TASK ITEM: Copy every line below where the string "已同步数据为" is found.

RECORDS TO USE:
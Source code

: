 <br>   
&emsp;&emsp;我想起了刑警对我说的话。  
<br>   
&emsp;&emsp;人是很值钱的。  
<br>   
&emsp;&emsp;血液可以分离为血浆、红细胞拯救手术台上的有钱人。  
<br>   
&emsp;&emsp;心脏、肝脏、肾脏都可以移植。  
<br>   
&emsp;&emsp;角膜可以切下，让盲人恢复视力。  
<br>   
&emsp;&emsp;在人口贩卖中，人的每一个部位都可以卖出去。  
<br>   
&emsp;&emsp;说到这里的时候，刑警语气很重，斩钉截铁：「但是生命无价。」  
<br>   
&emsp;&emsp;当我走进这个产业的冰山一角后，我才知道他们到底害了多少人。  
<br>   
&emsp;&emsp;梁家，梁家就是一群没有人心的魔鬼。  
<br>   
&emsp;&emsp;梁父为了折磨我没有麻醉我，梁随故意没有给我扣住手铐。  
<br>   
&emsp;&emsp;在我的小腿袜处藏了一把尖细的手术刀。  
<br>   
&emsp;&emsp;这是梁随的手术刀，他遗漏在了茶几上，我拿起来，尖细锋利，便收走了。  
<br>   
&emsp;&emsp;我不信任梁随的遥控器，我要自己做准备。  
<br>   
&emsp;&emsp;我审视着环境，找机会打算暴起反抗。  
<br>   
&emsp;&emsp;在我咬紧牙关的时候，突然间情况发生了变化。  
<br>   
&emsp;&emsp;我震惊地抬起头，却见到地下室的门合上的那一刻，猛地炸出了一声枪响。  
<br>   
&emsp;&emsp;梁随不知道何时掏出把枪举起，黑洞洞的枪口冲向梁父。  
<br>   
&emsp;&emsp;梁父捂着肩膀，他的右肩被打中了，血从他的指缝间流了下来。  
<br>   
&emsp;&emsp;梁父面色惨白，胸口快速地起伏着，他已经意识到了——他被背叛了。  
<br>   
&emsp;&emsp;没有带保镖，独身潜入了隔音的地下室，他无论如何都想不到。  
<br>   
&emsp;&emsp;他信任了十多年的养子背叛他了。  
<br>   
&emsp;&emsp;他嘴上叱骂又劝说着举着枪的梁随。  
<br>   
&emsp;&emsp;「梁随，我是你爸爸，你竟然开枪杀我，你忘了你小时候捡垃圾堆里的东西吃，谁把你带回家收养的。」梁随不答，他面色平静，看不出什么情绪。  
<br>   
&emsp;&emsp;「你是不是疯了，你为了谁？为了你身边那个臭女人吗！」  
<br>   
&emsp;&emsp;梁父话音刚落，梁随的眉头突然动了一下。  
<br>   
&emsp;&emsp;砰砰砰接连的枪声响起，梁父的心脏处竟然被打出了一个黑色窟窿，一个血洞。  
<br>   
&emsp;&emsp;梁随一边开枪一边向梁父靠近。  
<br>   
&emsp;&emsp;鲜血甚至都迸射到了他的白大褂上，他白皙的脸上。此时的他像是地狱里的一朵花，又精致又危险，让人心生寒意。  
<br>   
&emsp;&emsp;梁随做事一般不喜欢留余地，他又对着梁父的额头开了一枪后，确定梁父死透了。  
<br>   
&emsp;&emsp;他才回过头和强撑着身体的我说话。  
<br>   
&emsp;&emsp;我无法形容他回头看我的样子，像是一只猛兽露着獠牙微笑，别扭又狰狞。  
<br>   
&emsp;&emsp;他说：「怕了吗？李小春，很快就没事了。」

--

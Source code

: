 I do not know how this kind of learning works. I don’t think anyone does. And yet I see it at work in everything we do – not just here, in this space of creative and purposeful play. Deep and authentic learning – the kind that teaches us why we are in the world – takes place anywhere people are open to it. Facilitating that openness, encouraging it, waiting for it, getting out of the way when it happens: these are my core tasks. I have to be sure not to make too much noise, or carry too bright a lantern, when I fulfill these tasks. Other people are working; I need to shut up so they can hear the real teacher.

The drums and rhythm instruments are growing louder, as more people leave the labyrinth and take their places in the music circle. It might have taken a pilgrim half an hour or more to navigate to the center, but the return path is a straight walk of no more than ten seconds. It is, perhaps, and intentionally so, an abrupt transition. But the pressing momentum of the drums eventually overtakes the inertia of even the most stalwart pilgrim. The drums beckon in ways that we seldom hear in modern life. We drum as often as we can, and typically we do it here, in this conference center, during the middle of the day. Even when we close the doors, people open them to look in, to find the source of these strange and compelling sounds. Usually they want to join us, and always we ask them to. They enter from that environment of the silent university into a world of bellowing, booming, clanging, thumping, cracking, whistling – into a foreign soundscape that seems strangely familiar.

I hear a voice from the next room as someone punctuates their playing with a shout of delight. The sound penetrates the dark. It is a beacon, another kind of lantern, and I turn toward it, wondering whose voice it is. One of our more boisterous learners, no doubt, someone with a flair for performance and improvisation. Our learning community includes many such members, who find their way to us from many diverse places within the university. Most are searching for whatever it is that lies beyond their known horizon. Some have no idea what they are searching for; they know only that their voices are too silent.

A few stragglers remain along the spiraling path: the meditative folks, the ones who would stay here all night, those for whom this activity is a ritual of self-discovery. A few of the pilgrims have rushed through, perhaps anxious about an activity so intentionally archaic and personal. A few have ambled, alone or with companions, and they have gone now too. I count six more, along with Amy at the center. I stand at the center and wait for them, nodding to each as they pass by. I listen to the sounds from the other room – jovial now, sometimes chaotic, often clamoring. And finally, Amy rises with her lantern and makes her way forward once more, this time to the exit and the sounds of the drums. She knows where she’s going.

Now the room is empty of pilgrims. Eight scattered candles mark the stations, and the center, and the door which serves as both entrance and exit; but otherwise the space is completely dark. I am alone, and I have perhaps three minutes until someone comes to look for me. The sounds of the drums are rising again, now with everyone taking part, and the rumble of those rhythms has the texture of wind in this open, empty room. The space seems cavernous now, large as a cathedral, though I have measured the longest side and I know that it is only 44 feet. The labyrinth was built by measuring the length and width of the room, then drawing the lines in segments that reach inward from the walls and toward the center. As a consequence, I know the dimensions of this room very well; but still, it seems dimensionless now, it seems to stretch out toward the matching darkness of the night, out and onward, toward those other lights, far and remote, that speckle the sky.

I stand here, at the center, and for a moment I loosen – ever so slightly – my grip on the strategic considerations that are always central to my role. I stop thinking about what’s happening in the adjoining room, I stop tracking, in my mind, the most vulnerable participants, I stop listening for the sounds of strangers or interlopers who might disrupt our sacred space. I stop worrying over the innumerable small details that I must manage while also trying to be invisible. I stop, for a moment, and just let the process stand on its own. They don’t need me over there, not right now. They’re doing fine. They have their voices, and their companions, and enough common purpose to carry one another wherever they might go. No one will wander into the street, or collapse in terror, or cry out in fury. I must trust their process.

==

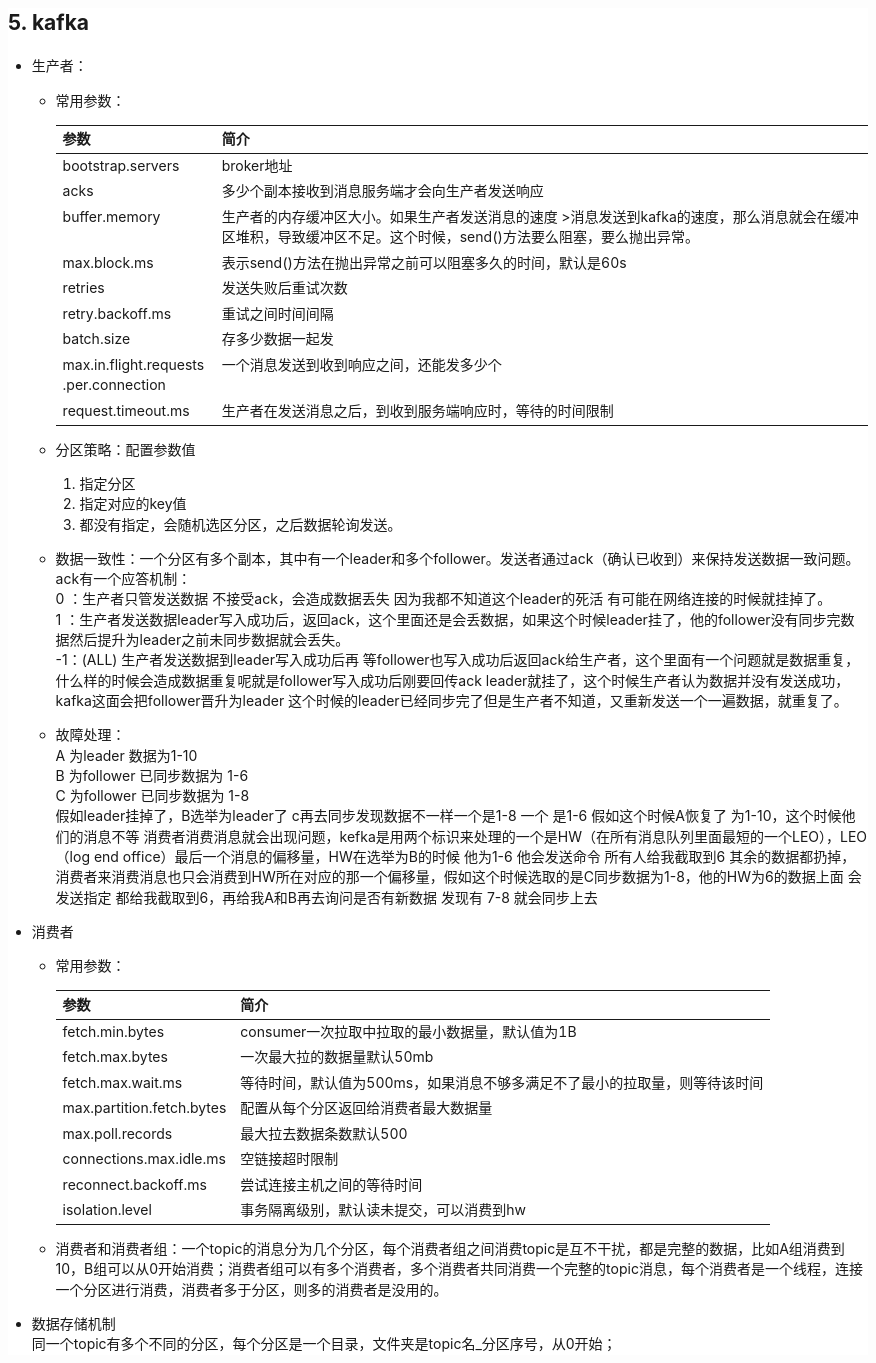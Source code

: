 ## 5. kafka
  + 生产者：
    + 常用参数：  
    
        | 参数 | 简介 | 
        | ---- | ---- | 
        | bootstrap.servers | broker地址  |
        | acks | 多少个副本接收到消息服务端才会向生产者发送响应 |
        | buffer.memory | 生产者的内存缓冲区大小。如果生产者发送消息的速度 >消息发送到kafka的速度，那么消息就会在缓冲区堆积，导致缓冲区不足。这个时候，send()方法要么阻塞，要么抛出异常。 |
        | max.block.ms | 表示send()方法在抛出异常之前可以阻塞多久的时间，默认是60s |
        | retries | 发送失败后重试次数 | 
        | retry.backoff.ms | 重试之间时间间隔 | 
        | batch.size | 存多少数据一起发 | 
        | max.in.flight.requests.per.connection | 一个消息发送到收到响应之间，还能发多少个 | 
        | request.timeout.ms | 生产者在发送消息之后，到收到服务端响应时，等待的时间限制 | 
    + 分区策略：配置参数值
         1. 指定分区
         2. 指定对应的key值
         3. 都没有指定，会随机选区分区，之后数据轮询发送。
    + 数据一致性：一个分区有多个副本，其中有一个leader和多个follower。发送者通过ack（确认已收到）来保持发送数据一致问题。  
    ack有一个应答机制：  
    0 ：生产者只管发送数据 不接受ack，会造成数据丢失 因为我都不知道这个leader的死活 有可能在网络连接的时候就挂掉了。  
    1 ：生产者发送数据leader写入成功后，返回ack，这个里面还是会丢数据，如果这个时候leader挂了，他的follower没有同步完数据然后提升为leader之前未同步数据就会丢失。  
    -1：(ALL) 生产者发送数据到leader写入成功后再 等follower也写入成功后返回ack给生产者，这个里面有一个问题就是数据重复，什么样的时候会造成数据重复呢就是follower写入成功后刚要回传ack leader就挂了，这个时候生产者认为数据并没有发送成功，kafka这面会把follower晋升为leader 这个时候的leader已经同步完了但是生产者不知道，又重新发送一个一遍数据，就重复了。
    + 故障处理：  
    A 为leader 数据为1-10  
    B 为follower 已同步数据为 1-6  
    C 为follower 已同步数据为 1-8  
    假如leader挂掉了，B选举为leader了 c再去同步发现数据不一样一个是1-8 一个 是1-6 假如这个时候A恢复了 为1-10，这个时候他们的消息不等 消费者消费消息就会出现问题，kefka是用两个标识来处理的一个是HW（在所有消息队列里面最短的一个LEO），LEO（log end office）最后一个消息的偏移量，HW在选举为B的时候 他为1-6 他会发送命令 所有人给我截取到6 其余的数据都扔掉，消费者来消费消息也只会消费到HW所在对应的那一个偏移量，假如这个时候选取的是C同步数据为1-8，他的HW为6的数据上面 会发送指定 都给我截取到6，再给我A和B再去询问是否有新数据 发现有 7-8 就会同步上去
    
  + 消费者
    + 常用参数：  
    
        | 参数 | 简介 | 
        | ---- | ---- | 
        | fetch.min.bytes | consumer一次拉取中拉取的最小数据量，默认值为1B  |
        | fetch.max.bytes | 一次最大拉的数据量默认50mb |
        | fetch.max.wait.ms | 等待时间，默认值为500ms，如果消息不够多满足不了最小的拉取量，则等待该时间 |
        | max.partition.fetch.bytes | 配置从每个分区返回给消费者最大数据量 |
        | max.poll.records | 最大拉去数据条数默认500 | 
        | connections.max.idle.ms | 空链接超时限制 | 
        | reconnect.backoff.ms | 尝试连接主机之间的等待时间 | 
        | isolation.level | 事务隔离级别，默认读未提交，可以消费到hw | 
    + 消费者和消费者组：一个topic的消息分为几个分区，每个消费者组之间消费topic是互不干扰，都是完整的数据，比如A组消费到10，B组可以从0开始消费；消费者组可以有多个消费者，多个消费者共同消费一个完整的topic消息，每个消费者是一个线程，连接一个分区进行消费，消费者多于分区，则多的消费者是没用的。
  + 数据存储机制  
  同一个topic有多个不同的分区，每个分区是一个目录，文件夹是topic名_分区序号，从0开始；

YOUR RESPONSE:
    B 为follower 已同步数据为 1-6  
    C 为follower 已同步数据为 1-8  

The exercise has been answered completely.